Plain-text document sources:
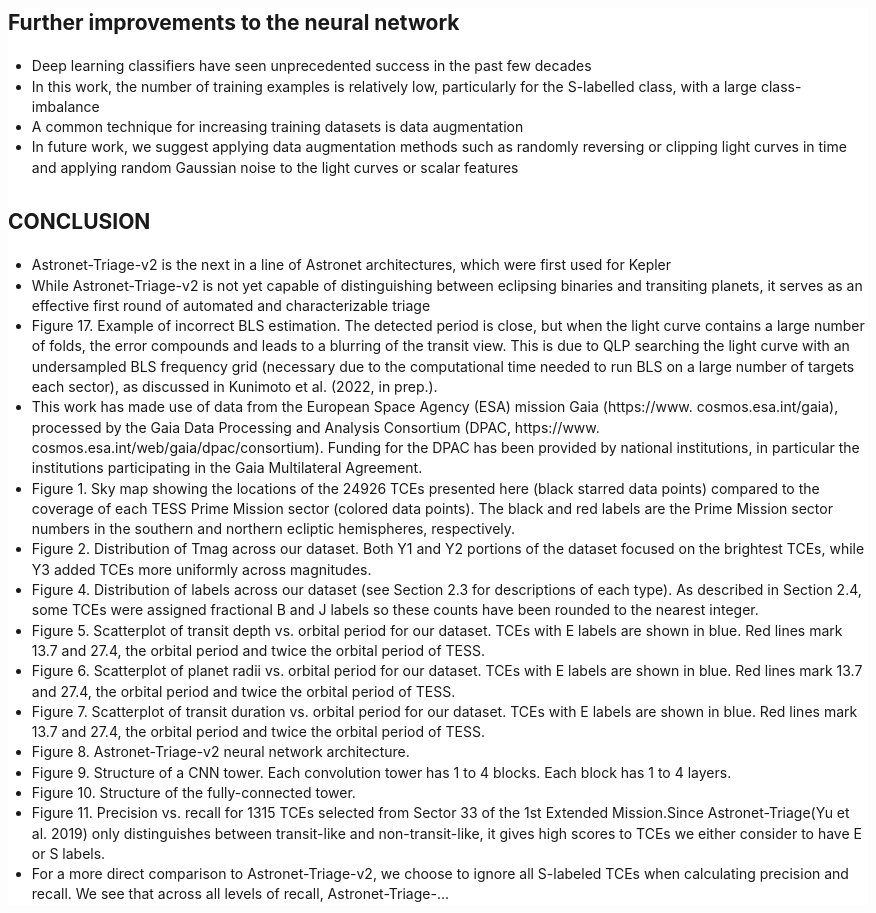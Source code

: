 ## Further improvements to the neural network
- Deep learning classifiers have seen unprecedented success in the past few decades
- In this work, the number of training examples is relatively low, particularly for the S-labelled class, with a large class-imbalance
- A common technique for increasing training datasets is data augmentation
- In future work, we suggest applying data augmentation methods such as randomly reversing or clipping light curves in time and applying random Gaussian noise to the light curves or scalar features

## CONCLUSION
- Astronet-Triage-v2 is the next in a line of Astronet architectures, which were first used for Kepler
- While Astronet-Triage-v2 is not yet capable of distinguishing between eclipsing binaries and transiting planets, it serves as an effective first round of automated and characterizable triage
- Figure 17. Example of incorrect BLS estimation. The detected period is close, but when the light curve contains a large number of folds, the error compounds and leads to a blurring of the transit view. This is due to QLP searching the light curve with an undersampled BLS frequency grid (necessary due to the computational time needed to run BLS on a large number of targets each sector), as discussed in Kunimoto et al. (2022, in prep.).
- This work has made use of data from the European Space Agency (ESA) mission Gaia (https://www. cosmos.esa.int/gaia), processed by the Gaia Data Processing and Analysis Consortium (DPAC, https://www. cosmos.esa.int/web/gaia/dpac/consortium). Funding for the DPAC has been provided by national institutions, in particular the institutions participating in the Gaia Multilateral Agreement.
- Figure 1. Sky map showing the locations of the 24926 TCEs presented here (black starred data points) compared to the coverage of each TESS Prime Mission sector (colored data points). The black and red labels are the Prime Mission sector numbers in the southern and northern ecliptic hemispheres, respectively.
- Figure 2. Distribution of Tmag across our dataset. Both Y1 and Y2 portions of the dataset focused on the brightest TCEs, while Y3 added TCEs more uniformly across magnitudes.
- Figure 4. Distribution of labels across our dataset (see Section 2.3 for descriptions of each type). As described in Section 2.4, some TCEs were assigned fractional B and J labels so these counts have been rounded to the nearest integer.
- Figure 5. Scatterplot of transit depth vs. orbital period for our dataset. TCEs with E labels are shown in blue. Red lines mark 13.7 and 27.4, the orbital period and twice the orbital period of TESS.
- Figure 6. Scatterplot of planet radii vs. orbital period for our dataset. TCEs with E labels are shown in blue. Red lines mark 13.7 and 27.4, the orbital period and twice the orbital period of TESS.
- Figure 7. Scatterplot of transit duration vs. orbital period for our dataset. TCEs with E labels are shown in blue. Red lines mark 13.7 and 27.4, the orbital period and twice the orbital period of TESS.
- Figure 8. Astronet-Triage-v2 neural network architecture.
- Figure 9. Structure of a CNN tower. Each convolution tower has 1 to 4 blocks. Each block has 1 to 4 layers.
- Figure 10. Structure of the fully-connected tower.
- Figure 11. Precision vs. recall for 1315 TCEs selected from Sector 33 of the 1st Extended Mission.Since Astronet-Triage(Yu et al. 2019) only distinguishes between transit-like and non-transit-like, it gives high scores to TCEs we either consider to have E or S labels.
- For a more direct comparison to Astronet-Triage-v2, we choose to ignore all S-labeled TCEs when calculating precision and recall. We see that across all levels of recall, Astronet-Triage-...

- **DIRECTIONS**: With the entries above as the source, set down exactly the lines from the one holding "- Figure 10." through the last line, both ends included.

- **SOLVED PROBLEM**:
- Figure 10. Structure of the fully-connected tower.
- Figure 11. Precision vs. recall for 1315 TCEs selected from Sector 33 of the 1st Extended Mission.Since Astronet-Triage(Yu et al. 2019) only distinguishes between transit-like and non-transit-like, it gives high scores to TCEs we either consider to have E or S labels.
- For a more direct comparison to Astronet-Triage-v2, we choose to ignore all S-labeled TCEs when calculating precision and recall. We see that across all levels of recall, Astronet-Triage-...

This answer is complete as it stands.